Drizzt started for the opening, but in the mere heartbeats it took him to arrive, all that remained standing within the room was Bruenor Battlehammer.

Drizzt skidded to a stop and grimaced. His friend’s back was soaked in blood, and not the blood spraying about him as he repeatedly chopped his axe upon one or the other of the destroyed bugbears.

The drow looked to Wulfgar with concern, and only then realized that the barbarian, too, had not escaped the fight unscathed, and indeed had a piece of a broken spear sticking out of his left forearm, which, like Bruenor’s back, was covered in blood.

“Where is Catti-brie?” he asked, and the words had barely left his mouth when a stroke of lightning flashed in the corridor beyond, the thunderous retort reverberating off the stones.

Right behind that blast came Catti-brie, calmly entering, seeming perfectly composed, and with strands of bluish mist curling out of her sleeves and around her arms.
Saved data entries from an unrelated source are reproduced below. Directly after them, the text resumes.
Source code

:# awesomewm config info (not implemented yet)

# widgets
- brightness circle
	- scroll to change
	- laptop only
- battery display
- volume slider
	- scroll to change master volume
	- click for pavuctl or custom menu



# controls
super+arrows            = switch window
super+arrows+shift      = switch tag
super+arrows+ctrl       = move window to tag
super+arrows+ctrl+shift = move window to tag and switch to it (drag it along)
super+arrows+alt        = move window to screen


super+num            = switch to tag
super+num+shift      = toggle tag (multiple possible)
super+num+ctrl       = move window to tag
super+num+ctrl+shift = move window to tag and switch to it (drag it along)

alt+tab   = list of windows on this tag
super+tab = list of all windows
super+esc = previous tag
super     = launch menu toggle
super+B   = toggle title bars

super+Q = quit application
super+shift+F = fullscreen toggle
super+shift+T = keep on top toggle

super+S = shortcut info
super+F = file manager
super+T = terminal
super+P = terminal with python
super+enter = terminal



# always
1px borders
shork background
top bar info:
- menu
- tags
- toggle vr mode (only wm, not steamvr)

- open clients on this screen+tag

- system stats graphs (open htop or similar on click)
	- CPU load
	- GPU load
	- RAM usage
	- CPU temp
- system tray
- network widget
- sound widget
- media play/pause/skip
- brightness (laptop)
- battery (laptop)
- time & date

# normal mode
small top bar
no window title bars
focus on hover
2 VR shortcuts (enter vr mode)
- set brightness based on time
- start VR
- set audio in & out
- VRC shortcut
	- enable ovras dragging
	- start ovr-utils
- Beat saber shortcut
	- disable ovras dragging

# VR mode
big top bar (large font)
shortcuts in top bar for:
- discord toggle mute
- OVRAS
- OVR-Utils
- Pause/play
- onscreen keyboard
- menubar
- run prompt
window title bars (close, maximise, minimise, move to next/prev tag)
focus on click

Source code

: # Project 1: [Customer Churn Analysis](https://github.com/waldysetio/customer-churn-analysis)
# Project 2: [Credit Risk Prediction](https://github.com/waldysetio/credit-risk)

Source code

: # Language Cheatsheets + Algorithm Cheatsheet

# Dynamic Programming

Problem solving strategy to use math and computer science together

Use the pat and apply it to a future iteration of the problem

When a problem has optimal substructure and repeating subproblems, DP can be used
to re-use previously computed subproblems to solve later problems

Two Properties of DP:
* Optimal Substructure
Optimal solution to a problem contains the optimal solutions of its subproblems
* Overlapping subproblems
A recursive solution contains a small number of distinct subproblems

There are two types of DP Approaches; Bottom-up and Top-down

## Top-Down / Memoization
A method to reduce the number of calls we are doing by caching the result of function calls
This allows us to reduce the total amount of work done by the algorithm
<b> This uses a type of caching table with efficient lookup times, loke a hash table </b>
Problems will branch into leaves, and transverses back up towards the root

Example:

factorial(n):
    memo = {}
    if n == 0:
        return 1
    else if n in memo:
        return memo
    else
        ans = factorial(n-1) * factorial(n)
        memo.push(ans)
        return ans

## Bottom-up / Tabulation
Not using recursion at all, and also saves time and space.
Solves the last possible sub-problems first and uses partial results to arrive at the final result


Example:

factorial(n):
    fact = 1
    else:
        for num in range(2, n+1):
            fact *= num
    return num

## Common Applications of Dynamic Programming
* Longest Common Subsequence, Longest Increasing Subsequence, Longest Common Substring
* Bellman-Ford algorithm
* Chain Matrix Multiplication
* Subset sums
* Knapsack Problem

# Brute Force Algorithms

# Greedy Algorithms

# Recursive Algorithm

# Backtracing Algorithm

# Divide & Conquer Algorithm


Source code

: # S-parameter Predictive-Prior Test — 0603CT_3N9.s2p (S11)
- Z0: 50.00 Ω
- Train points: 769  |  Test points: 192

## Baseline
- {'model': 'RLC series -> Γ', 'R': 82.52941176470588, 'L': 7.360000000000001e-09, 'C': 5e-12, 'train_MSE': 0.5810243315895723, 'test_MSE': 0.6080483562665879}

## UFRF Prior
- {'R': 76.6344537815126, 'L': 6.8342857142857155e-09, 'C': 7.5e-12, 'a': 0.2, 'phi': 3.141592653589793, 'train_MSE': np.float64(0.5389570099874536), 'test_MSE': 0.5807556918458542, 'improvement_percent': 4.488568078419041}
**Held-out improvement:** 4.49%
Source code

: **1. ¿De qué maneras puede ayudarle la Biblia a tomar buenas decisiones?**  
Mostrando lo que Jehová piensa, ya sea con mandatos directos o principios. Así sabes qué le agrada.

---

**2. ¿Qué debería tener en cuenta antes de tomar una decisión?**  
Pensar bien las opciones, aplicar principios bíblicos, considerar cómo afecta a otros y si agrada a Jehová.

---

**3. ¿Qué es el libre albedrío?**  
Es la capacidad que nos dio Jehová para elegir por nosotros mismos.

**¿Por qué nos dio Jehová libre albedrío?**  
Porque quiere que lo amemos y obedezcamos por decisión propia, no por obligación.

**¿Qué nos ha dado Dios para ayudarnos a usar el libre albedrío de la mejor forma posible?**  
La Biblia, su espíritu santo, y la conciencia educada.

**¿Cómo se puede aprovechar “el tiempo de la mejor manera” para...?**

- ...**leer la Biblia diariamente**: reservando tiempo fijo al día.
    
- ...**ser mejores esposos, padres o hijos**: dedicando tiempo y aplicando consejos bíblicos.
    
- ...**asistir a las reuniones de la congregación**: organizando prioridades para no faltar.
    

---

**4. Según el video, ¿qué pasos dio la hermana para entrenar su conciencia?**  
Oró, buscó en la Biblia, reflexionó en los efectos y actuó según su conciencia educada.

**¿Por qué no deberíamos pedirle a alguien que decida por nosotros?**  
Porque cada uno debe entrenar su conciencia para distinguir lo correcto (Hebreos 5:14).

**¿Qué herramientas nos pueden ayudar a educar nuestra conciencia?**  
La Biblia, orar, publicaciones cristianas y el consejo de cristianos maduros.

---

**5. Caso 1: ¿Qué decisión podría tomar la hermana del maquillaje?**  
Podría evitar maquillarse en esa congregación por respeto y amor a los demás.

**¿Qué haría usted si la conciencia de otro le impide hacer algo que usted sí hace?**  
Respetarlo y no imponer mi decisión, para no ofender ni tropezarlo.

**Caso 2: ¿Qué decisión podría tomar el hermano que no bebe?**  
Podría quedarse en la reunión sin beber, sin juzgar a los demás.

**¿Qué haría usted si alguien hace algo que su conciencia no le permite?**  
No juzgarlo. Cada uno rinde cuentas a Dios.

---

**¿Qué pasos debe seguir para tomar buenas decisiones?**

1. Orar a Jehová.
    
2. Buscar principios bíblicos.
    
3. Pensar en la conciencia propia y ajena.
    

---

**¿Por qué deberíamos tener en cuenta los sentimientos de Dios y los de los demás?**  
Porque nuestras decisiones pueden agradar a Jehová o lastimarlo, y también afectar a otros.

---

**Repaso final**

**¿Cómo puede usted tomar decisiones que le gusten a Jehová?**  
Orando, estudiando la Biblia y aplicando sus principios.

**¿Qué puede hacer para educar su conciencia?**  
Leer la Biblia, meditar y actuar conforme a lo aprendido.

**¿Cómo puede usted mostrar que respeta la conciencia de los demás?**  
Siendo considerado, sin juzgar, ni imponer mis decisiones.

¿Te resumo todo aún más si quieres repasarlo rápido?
She looked past the three to the broken doorway and to Bruenor, coming back out of the side room, and holding a skull up before his eyes.

“An old friend,” the dwarf said, somewhat sheepishly, although he tried to cover that with a snicker. Clearly, though, Bruenor was more shaken than he was trying to let on as he stared into the empty sockets that once held his own eyes.

Catti-brie beat Drizzt to his side, and began casting a healing spell immediately after glancing over the dwarf’s shoulder to take a closer look at his wound. The dwarf grimaced in pain as she put her hand up against that deep gash, and against the remaining piece of spear that was stuck there, but he gradually unwound from that tightness as the waves of soothing magic brushed through him.